*** Opening of Data extract ***

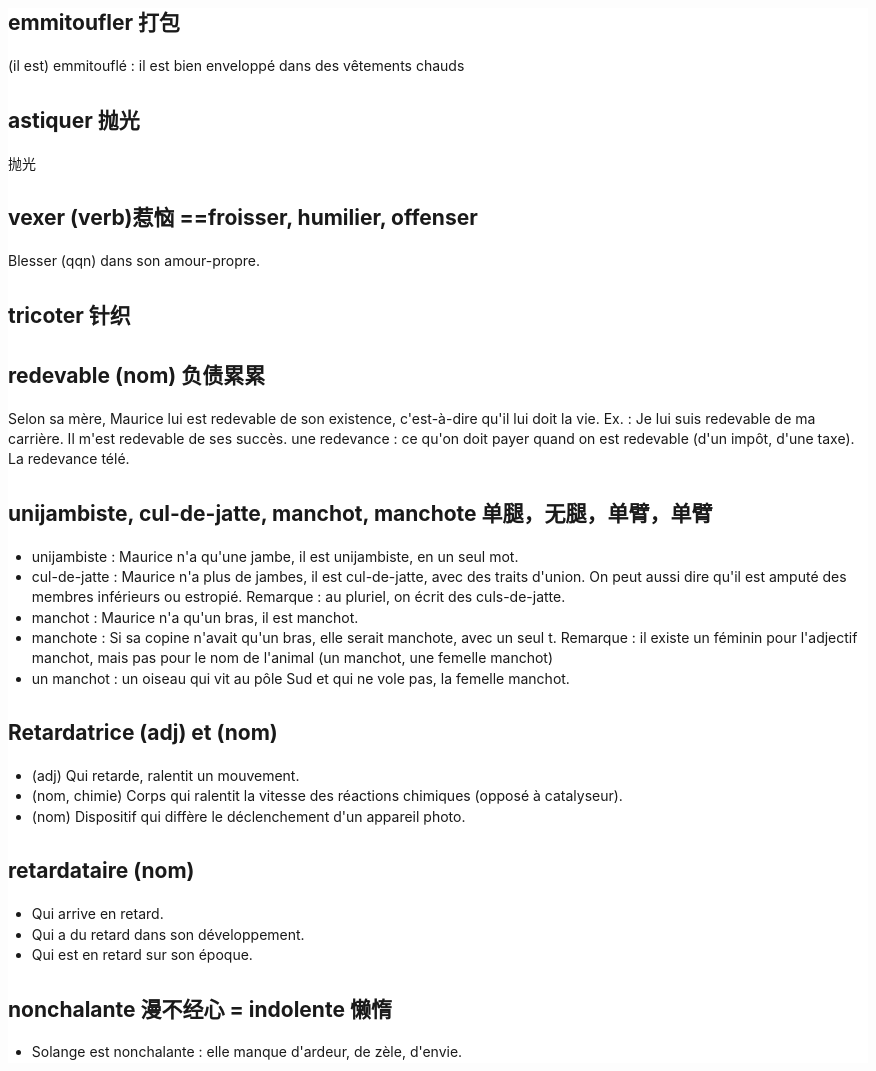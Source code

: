 ## emmitoufler 打包

(il est) emmitouflé : il est bien enveloppé dans des vêtements chauds

## astiquer 抛光

抛光

## vexer (verb)惹恼 ==froisser, humilier, offenser

Blesser (qqn) dans son amour-propre.

## tricoter 针织

## redevable (nom) 负债累累

Selon sa mère, Maurice lui est redevable de son existence, c'est-à-dire qu'il lui doit la vie. Ex. : Je lui suis redevable de ma carrière. Il m'est redevable de ses succès.
une redevance : ce qu'on doit payer quand on est redevable (d'un impôt, d'une taxe).
La redevance télé.

## unijambiste, cul-de-jatte, manchot, manchote 单腿，无腿，单臂，单臂

- unijambiste : Maurice n'a qu'une jambe, il est unijambiste, en un seul mot.
- cul-de-jatte : Maurice n'a plus de jambes, il est cul-de-jatte, avec des traits d'union. On peut aussi dire qu'il est amputé des membres inférieurs ou estropié. Remarque : au pluriel, on écrit des culs-de-jatte.
- manchot : Maurice n'a qu'un bras, il est manchot.
- manchote : Si sa copine n'avait qu'un bras, elle serait manchote, avec un seul t. Remarque : il existe un féminin pour l'adjectif manchot, mais pas pour le nom de l'animal (un manchot, une femelle manchot)
- un manchot : un oiseau qui vit au pôle Sud et qui ne vole pas,  la femelle manchot.

## Retardatrice (adj) et (nom)

- (adj) Qui retarde, ralentit un mouvement.
- (nom, chimie) Corps qui ralentit la vitesse des réactions chimiques (opposé à catalyseur).
- (nom) Dispositif qui diffère le déclenchement d'un appareil photo.

## retardataire (nom)

- Qui arrive en retard.
- Qui a du retard dans son développement.
- Qui est en retard sur son époque.

## nonchalante 漫不经心 = indolente 懒惰

- Solange est nonchalante : elle manque d'ardeur, de zèle, d'envie.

*** Close of Data extract ***

In the entries above, the lines from the one bearing "## Retardatrice (adj) et (nom)" up to and including the one bearing "- Qui est en retard sur son époque." should be transcribed exactly; no other line is wanted.

Output for this task:
## Retardatrice (adj) et (nom)

- (adj) Qui retarde, ralentit un mouvement.
- (nom, chimie) Corps qui ralentit la vitesse des réactions chimiques (opposé à catalyseur).
- (nom) Dispositif qui diffère le déclenchement d'un appareil photo.

## retardataire (nom)

- Qui arrive en retard.
- Qui a du retard dans son développement.
- Qui est en retard sur son époque.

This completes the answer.